'''

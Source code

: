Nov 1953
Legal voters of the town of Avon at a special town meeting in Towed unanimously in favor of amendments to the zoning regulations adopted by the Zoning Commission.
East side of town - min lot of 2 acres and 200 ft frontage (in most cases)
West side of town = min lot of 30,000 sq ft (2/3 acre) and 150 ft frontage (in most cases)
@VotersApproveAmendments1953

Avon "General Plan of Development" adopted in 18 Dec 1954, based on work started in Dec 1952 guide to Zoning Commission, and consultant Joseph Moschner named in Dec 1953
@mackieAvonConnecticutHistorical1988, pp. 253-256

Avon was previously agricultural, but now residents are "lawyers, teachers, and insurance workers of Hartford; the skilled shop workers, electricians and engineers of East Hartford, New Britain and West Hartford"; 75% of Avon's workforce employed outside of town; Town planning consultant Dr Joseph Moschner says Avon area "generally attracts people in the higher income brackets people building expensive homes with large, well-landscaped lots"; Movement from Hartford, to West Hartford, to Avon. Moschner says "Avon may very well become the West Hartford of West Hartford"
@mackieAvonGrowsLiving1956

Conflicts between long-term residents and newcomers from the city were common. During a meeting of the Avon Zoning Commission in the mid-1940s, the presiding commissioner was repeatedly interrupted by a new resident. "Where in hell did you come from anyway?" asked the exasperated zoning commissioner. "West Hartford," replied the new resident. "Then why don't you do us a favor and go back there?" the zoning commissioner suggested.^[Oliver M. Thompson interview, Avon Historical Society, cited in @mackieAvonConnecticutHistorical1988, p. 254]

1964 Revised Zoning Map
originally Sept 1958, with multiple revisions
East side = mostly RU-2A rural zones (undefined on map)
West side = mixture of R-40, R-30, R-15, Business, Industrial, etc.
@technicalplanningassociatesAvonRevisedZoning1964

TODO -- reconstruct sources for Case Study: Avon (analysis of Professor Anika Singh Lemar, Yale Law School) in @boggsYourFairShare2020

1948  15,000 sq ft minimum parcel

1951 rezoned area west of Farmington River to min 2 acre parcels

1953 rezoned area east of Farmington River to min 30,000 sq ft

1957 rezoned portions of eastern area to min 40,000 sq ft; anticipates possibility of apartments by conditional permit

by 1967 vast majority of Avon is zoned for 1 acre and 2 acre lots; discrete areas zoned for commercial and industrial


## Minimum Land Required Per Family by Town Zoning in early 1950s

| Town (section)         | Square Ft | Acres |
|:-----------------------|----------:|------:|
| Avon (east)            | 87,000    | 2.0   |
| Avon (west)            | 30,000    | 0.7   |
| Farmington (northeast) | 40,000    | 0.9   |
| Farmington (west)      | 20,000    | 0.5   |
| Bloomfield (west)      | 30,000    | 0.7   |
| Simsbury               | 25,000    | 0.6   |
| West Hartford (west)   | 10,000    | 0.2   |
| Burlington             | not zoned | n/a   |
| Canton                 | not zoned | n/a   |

'''

◆ **Task description**
An exact copy of the lines from the one with "West Hartford (west)" through the last line of the listing is the whole answer.

◆ **Task solution**
| West Hartford (west)   | 10,000    | 0.2   |
| Burlington             | not zoned | n/a   |
| Canton                 | not zoned | n/a   |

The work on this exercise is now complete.